# The Curse of Dimensionality in scRNA Data (draft)#

Part of a series: Uncertainty in scRNA experiments.

Follow reading here

## Introduction#

Since the discovery of RNA sequencing [Nagalakshmi *et al.*, 2008], lots of technological and algorithmic progresses have been made. With technological advances, we refer to the fact that better sequencers, improved protocols and more accurate quality measures produce more detailed and more reliable data for more biological cells. On the other hand, algorithmic progress means the methods required to handle these continuously evolving data adapt, too. Take, for instance, the Dirichlet process mixture model as described in this article. Here, Gibbs sampling uses exchangability of observations to loop over all cells in every MCMC iteration. Consequently, the evaluation time of such an iteration increases with the sample size. One should not hope that this issue will be solved with computational advances since both sides, the data generation and analysis, are equally affected by Moore’s law. This article introduces and compares two Markov chain Monte Carlo sampling variants in order to evaluate their applicability to high-dimensional data. Moreover, it includes results of a simulational study to visualize the impact of data dimensions and distributional forms.

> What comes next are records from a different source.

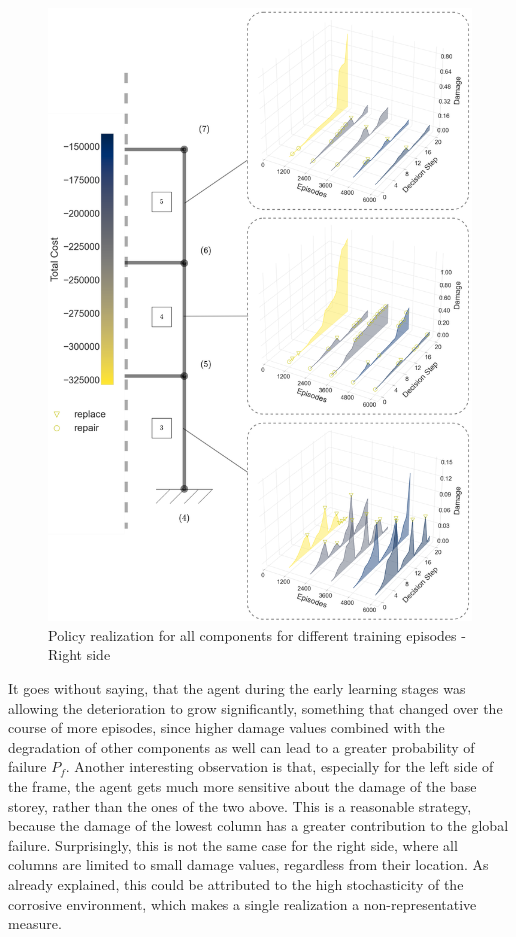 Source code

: \begin{figure}[H]
    \centering
    \includegraphics[width=.95\textwidth]{Figures/rightFrame.png}
	\caption{Policy realization for all components for different training episodes - Right side}
	\label{3dPolEpsR}
\end{figure}

It goes without saying, that the agent during the early learning stages was allowing the deterioration to grow significantly, something that changed over the course of more episodes, since higher damage values combined with the degradation of other components as well can lead to a greater probability of failure $P_f$. Another interesting observation is that, especially for the left side of the frame, the agent gets much more sensitive about the damage of the base storey, rather than the ones of the two above. This is a reasonable strategy, because the damage of the lowest column has a greater contribution to the global failure. Surprisingly, this is not the same case for the right side, where all columns are limited to small damage values, regardless from their location. As already explained, this could be attributed to the high stochasticity of the corrosive environment, which makes a single realization a non-representative measure.

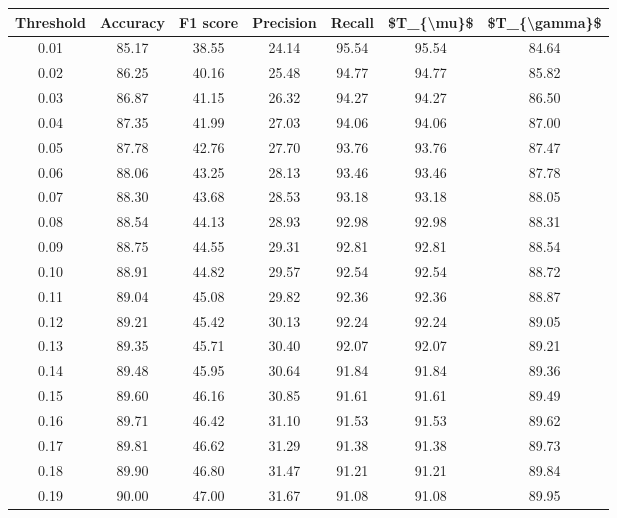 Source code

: \begin{tabular}{|c|c|c|c|c|c|c|}
\hline
 Threshold &  Accuracy &  F1 score &  Precision &  Recall &  \$T\_\{\textbackslash mu\}\$ &  \$T\_\{\textbackslash gamma\}\$ \\
\hline
      0.01 &     85.17 &     38.55 &      24.14 &   95.54 &      95.54 &         84.64 \\
      0.02 &     86.25 &     40.16 &      25.48 &   94.77 &      94.77 &         85.82 \\
      0.03 &     86.87 &     41.15 &      26.32 &   94.27 &      94.27 &         86.50 \\
      0.04 &     87.35 &     41.99 &      27.03 &   94.06 &      94.06 &         87.00 \\
      0.05 &     87.78 &     42.76 &      27.70 &   93.76 &      93.76 &         87.47 \\
      0.06 &     88.06 &     43.25 &      28.13 &   93.46 &      93.46 &         87.78 \\
      0.07 &     88.30 &     43.68 &      28.53 &   93.18 &      93.18 &         88.05 \\
      0.08 &     88.54 &     44.13 &      28.93 &   92.98 &      92.98 &         88.31 \\
      0.09 &     88.75 &     44.55 &      29.31 &   92.81 &      92.81 &         88.54 \\
      0.10 &     88.91 &     44.82 &      29.57 &   92.54 &      92.54 &         88.72 \\
      0.11 &     89.04 &     45.08 &      29.82 &   92.36 &      92.36 &         88.87 \\
      0.12 &     89.21 &     45.42 &      30.13 &   92.24 &      92.24 &         89.05 \\
      0.13 &     89.35 &     45.71 &      30.40 &   92.07 &      92.07 &         89.21 \\
      0.14 &     89.48 &     45.95 &      30.64 &   91.84 &      91.84 &         89.36 \\
      0.15 &     89.60 &     46.16 &      30.85 &   91.61 &      91.61 &         89.49 \\
      0.16 &     89.71 &     46.42 &      31.10 &   91.53 &      91.53 &         89.62 \\
      0.17 &     89.81 &     46.62 &      31.29 &   91.38 &      91.38 &         89.73 \\
      0.18 &     89.90 &     46.80 &      31.47 &   91.21 &      91.21 &         89.84 \\
      0.19 &     90.00 &     47.00 &      31.67 &   91.08 &      91.08 &         89.95 \\

\end{tabular}
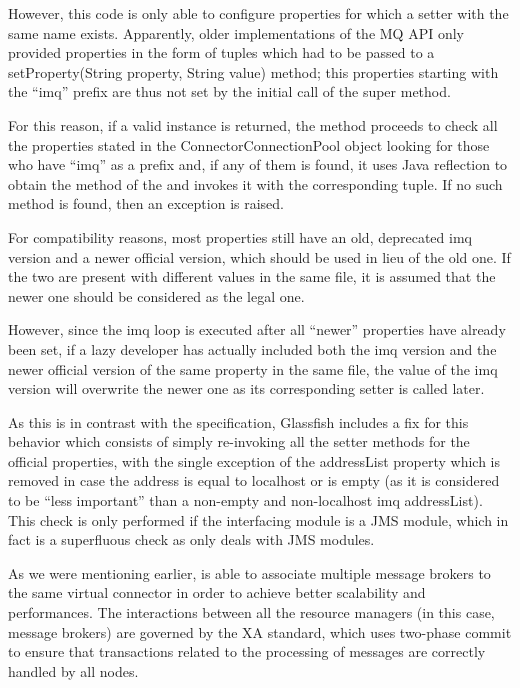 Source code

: However, this code is only able to configure properties for which a setter with the same name exists. Apparently, older implementations of the MQ API only provided properties in the form of  tuples which had to be passed to a setProperty(String property, String value) method; this properties starting with the “imq” prefix are thus not set by the initial call of the super  method.

For this reason, if a valid  instance is returned, the method proceeds to check all the properties stated in the ConnectorConnectionPool object looking for those who have “imq” as a prefix and, if any of them is found, it uses Java reflection to obtain the  method of the  and invokes it with the corresponding  tuple. If no such method is found, then an exception is raised.

For compatibility reasons, most properties still have an old, deprecated imq version and a newer official version, which should be used in lieu of the old one. If the two are present with different values in the same file, it is assumed that the newer one should be considered as the legal one.

However, since the imq loop is executed after all “newer” properties have already been set, if a lazy developer has actually included both the imq version and the newer official version of the same property in the same file, the value of the imq version will overwrite the newer one as its corresponding setter is called later.

As this is in contrast with the specification, Glassfish includes a fix for this behavior which consists of simply re-invoking all the setter methods for the official properties, with the single exception of the addressList property which is removed in case the address is equal to localhost or is empty (as it is considered to be “less important” than a non-empty and non-localhost imq addressList). This check is only performed if the interfacing module is a JMS module, which in fact is a superfluous check as  only deals with JMS modules. 

As we were mentioning earlier,  is able to associate multiple message brokers to the same virtual connector in order to achieve better scalability and performances. The interactions between all the resource managers (in this case, message brokers) are governed by the XA standard, which uses two-phase commit to ensure that transactions related to the processing of messages are correctly handled by all nodes.

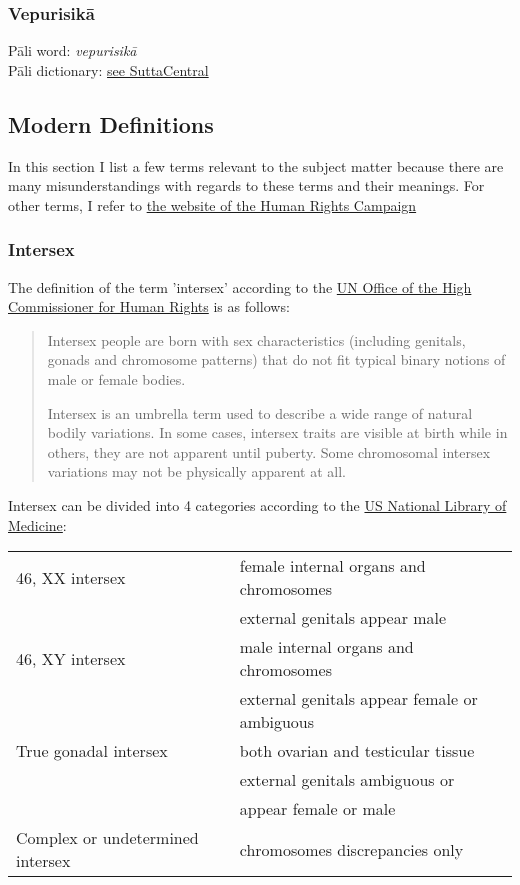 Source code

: \subsubsection{Vepurisikā}
Pāli word: {\em vepurisikā} \\
Pāli dictionary: \href{https://suttacentral.net/define/vepurisik%C4%81}{see SuttaCentral} \\

\subsection{Modern Definitions}
In this section I list a few terms relevant to the subject matter because there are many misunderstandings with regards to these terms and their meanings. For other terms, I refer to \href{https://www.hrc.org/resources/glossary-of-terms}{the website of the Human Rights Campaign}

\subsubsection{Intersex}
\label{intersex}
The definition of the term 'intersex' according to the \href{https://unfe.org/system/unfe-65-Intersex_Factsheet_ENGLISH.pdf}{UN Office of the High Commissioner for Human Rights} is as follows:

\begin{quote}
Intersex people are born with sex characteristics (including genitals, gonads and chromosome patterns) that do not fit typical binary notions of male or female bodies.

Intersex is an umbrella term used to describe a wide range of natural bodily variations. In some cases, intersex traits are visible at birth while in others, they are not apparent until puberty. Some chromosomal intersex variations may not be physically apparent at all.
\end{quote}

Intersex can be divided into 4 categories according to the \href{https://medlineplus.gov/ency/article/001669.htm}{US National Library of Medicine}:

\begin{tabular}{ l l }
46, XX intersex & female internal organs and chromosomes \\
& external genitals appear male \\
46, XY intersex & male internal organs and chromosomes \\
& external genitals appear female or ambiguous \\
True gonadal intersex & both ovarian and testicular tissue \\
& external genitals ambiguous or \\
& appear female or male \\
Complex or undetermined intersex & chromosomes discrepancies only \\
\end{tabular}


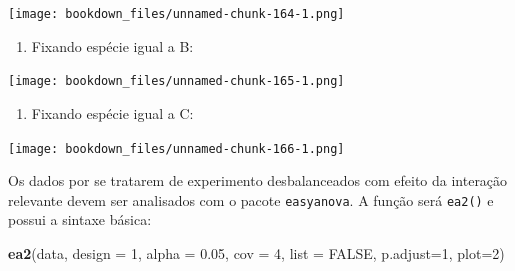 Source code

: \documentclass[
]{article}
\newenvironment{Shaded}{\begin{snugshade}}{\end{snugshade}}
\newcommand{\DataTypeTok}[1]{\textcolor[rgb]{0.13,0.29,0.53}{#1}}
\newcommand{\DecValTok}[1]{\textcolor[rgb]{0.00,0.00,0.81}{#1}}
\newcommand{\FloatTok}[1]{\textcolor[rgb]{0.00,0.00,0.81}{#1}}
\newcommand{\KeywordTok}[1]{\textcolor[rgb]{0.13,0.29,0.53}{\textbf{#1}}}
\newcommand{\NormalTok}[1]{#1}
\newcommand{\OperatorTok}[1]{\textcolor[rgb]{0.81,0.36,0.00}{\textbf{#1}}}
\newcommand{\OtherTok}[1]{\textcolor[rgb]{0.56,0.35,0.01}{#1}}
\newcommand{\StringTok}[1]{\textcolor[rgb]{0.31,0.60,0.02}{#1}}
\providecommand{\tightlist}{%
  \setlength{\itemsep}{0pt}\setlength{\parskip}{0pt}}
\begin{document}
\begin{Shaded}
\end{Shaded}

\texttt{[image: bookdown\_files/unnamed-chunk-164-1.png]}

\begin{enumerate}
\def\labelenumi{\arabic{enumi}.}
\setcounter{enumi}{7}
\tightlist
\item
  Fixando espécie igual a B:
\end{enumerate}

\begin{Shaded}
\end{Shaded}

\texttt{[image: bookdown\_files/unnamed-chunk-165-1.png]}

\begin{enumerate}
\def\labelenumi{\arabic{enumi}.}
\setcounter{enumi}{8}
\tightlist
\item
  Fixando espécie igual a C:
\end{enumerate}

\begin{Shaded}
\end{Shaded}

\texttt{[image: bookdown\_files/unnamed-chunk-166-1.png]}

Os dados por se tratarem de experimento desbalanceados com efeito da interação relevante devem ser analisados com o pacote \texttt{easyanova}. A função será \texttt{ea2()} e possui a sintaxe básica:

\begin{Shaded}
\begin{Highlighting}[]
\KeywordTok{ea2}\NormalTok{(data, }\DataTypeTok{design =} \DecValTok{1}\NormalTok{, }\DataTypeTok{alpha =} \FloatTok{0.05}\NormalTok{, }\DataTypeTok{cov =} \DecValTok{4}\NormalTok{, }\DataTypeTok{list =} \OtherTok{FALSE}\NormalTok{, }
    \DataTypeTok{p.adjust=}\DecValTok{1}\NormalTok{, }\DataTypeTok{plot=}\DecValTok{2}\NormalTok{)}
\end{Highlighting}
\end{Shaded}
\end{document}
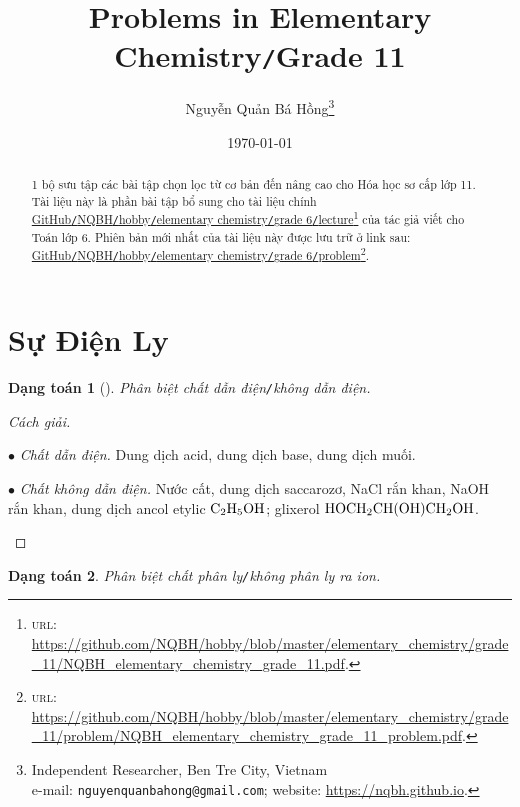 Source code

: \documentclass{article}
\title{Problems in Elementary Chemistry\texttt{/}Grade 11}
\author{Nguyễn Quản Bá Hồng\footnote{Independent Researcher, Ben Tre City, Vietnam\\e-mail: \texttt{nguyenquanbahong@gmail.com}; website: \url{https://nqbh.github.io}.}}
\date{\today}
\numberwithin{equation}{section}
\newtheorem{dangtoan}{Dạng toán}[section]
\begin{document}
\maketitle
\begin{abstract}
	1 bộ sưu tập các bài tập chọn lọc từ cơ bản đến nâng cao cho Hóa học sơ cấp lớp 11. Tài liệu này là phần bài tập bổ sung cho tài liệu chính \href{https://github.com/NQBH/hobby/blob/master/elementary_chemistry/grade_11/NQBH_elementary_chemistry_grade_11.pdf}{GitHub\texttt{/}NQBH\texttt{/}hobby\texttt{/}elementary chemistry\texttt{/}grade 6\texttt{/}lecture}\footnote{\textsc{url}: \url{https://github.com/NQBH/hobby/blob/master/elementary_chemistry/grade_11/NQBH_elementary_chemistry_grade_11.pdf}.} của tác giả viết cho Toán lớp 6. Phiên bản mới nhất của tài liệu này được lưu trữ ở link sau: \href{https://github.com/NQBH/hobby/blob/master/elementary_chemistry/grade_11/problem/NQBH_elementary_chemistry_grade_11_problem.pdf}{GitHub\texttt{/}NQBH\texttt{/}hobby\texttt{/}elementary chemistry\texttt{/}grade 6\texttt{/}problem}\footnote{\textsc{url}: \url{https://github.com/NQBH/hobby/blob/master/elementary_chemistry/grade_11/problem/NQBH_elementary_chemistry_grade_11_problem.pdf}.}.
\end{abstract}
\tableofcontents
\newpage


\section{Sự Điện Ly}
\begin{dangtoan}[]
	Phân biệt chất dẫn điện\emph{\texttt{/}}không dẫn điện.
\end{dangtoan}

\begin{proof}[Cách giải]
	\begin{enumerate*}
		\item[$\bullet$] \textit{Chất dẫn điện.} Dung dịch acid, dung dịch base, dung dịch muối.
		\item[$\bullet$] \textit{Chất không dẫn điện.} Nước cất, dung dịch saccarozơ, NaCl rắn khan, NaOH rắn khan, dung dịch ancol etylic $\rm C_2H_5OH$; glixerol $\rm HOCH_2CH(OH)CH_2OH$.
	\end{enumerate*}
\end{proof}

\begin{dangtoan}
	Phân biệt chất phân ly\emph{\texttt{/}}không phân ly ra ion.
\end{dangtoan}
\end{document}
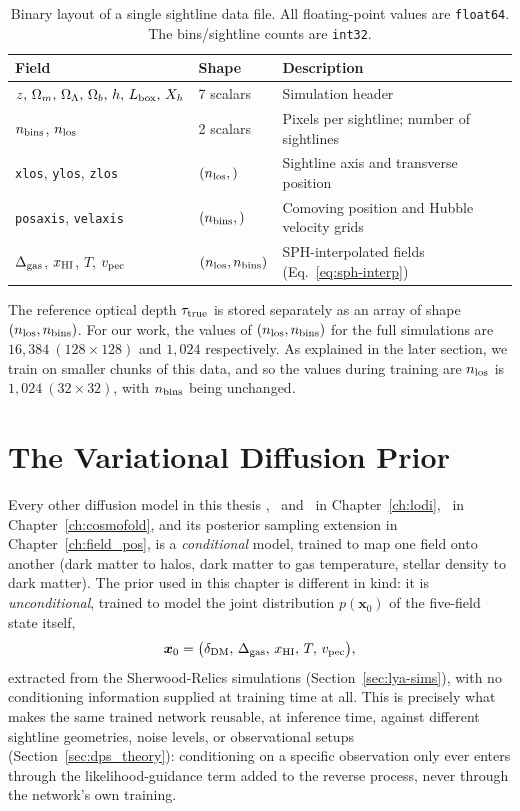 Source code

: \begin{table}[h!]
\centering
\caption{Binary layout of a single sightline data file. All floating-point values are \texttt{float64}. The bins/sightline counts are \texttt{int32}.}
\label{tab:lya-format}
\begin{tabular}{lll}
\hline
Field & Shape & Description \\
\hline
$z,\,\Omega_m,\,\Omega_\Lambda,\,\Omega_b,\,h,\,L_{\rm box},\,X_h$ & 7 scalars & Simulation header \\
$n_{\rm bins}$, $n_{\rm los}$ & 2 scalars & Pixels per sightline; number of sightlines \\
 \texttt{xlos}, \texttt{ylos}, \texttt{zlos} & $(n_{\rm los},)$ & Sightline axis and transverse position \\
\texttt{posaxis}, \texttt{velaxis} & $(n_{\rm bins},)$ & Comoving position and Hubble velocity grids \\
$\gasLOS$, $\HILOS$, $T$, $\vpec$ & $(n_{\rm los},n_{\rm bins})$ & SPH-interpolated fields (Eq.~\ref{eq:sph-interp}) \\
\hline
\end{tabular}
\end{table}

The reference optical depth $\tau_{\rm true}$ is stored separately as an array of shape $(n_{\rm los}, n_{\rm bins})$. For our work, the values of $(n_{\rm los}, n_{\rm bins})$ for the full simulations are $16,384~(128\times128)$ and $1,024$ respectively. As explained in the later section, we train on smaller chunks of this data, and so the values during training are $n_{\rm los}$ is $1,024~(32\times32)$, with $n_{\rm bins}$ being unchanged.

\section{The Variational Diffusion Prior}
\label{sec:dps_architecture}

Every other diffusion model in this thesis , \HALOgen\ and \LODI\ in Chapter~\ref{ch:lodi}, \FOLD\ in Chapter~\ref{ch:cosmofold}, and its posterior sampling extension in Chapter~\ref{ch:field_pos}, is a \emph{conditional} model, trained to map one field onto another (dark matter to halos, dark matter to gas temperature, stellar density to dark matter). The prior used in this chapter is different in kind: it is \emph{unconditional}, trained to model the joint distribution $p(\bm{x}_0)$ of the five-field state itself,
\begin{equation}
    \bm{x}_0 = \big(\dmLOS,\,\gasLOS,\,\HILOS,\,T,\,\vpec\big),
    \label{eq:dps_state}
\end{equation}
extracted from the Sherwood-Relics simulations (Section~\ref{sec:lya-sims}), with no conditioning information supplied at training time at all. This is precisely what makes the same trained network reusable, at inference time, against different sightline geometries, noise levels, or observational setups (Section~\ref{sec:dps_theory}): conditioning on a specific observation only ever enters through the likelihood-guidance term added to the reverse process, never through the network's own training.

## Gibbs sampling for high-dimensional data#

Although parallelizations of the Gibbs sampling scheme have been researched, e.g. by [Chang and Fisher III, 2013], the potential computational gains are mathematically limited [Gonzalez *et al.*, 2011] and susceptible to pitfalls [Gal and Ghahramani, 2014]. Furthermore, conditional sampling suffers from clusters which are ‘close’ in the sense that they have similar cluster-specific parameters [Jain and Neal, 2012]. Especially in scRNA data, it is likely that clusters differ only with respect to the expression levels of a few genes and hence parameters are indeed similar. The challenge for Gibbs updates with this kind of data is the fact that it needs to surpass a low probability region when splitting such ‘close’ clusters.

## Split-Merge sampler#

To overcome the abovementioned shortcomings of Gibbs sampling, [Jain and Neal, 2012] developed a Metropolis-Hastings sampler which reassigns multiple data points at once in so-called *split* and *merge* moves. Conceptually, this sampler picks two cells at random and either merges their clusters (if the cells were in different clusters before) or splits it (if the cells were in the same cluster), respectively. The promising computational advantage is that ‘close’ clusters can theoretically be told apart in a single iteration. Analogously, unncessary subclusters of an actually homogenous subpopulation can be merged as such in a single iteration. As always, the improvements of the split-merge sampler are no free lunch. They come with the price of acceptance-rejection steps to ensure the detailed balance condition. Thus, it is crucial that proposed moves yield high probability regions to be accepted frequently. There is only one way to merge two clusters, but plenty of possible cell allocations for a split. Hence, finding a suited allocation provokes the bigger challenge and requires additional computations. The authors propose to run few restricted Gibbs iterations on the cells in the selected cluster. Doing so, results in higher acceptance rates but may impose a computational bottleneck because evaluation time of the marginal distribution within each Gibbs iteration often depends on the feature space. For instance, the marginal of the conjugate multinomial-Dirichlet model depends on the logarithms of gamma functions applied to every cell count which scales quite poorly. However, by now parallelized and distributed (across computing machines) variants of this sampling approach have been developed. Nevertheless, the question remains whether the split-merge sampler really solves the curse of dimensionality.

## Simulational study#

This section sheds light on the effects that the following scenarios have on Gibbs and split-merge sampling.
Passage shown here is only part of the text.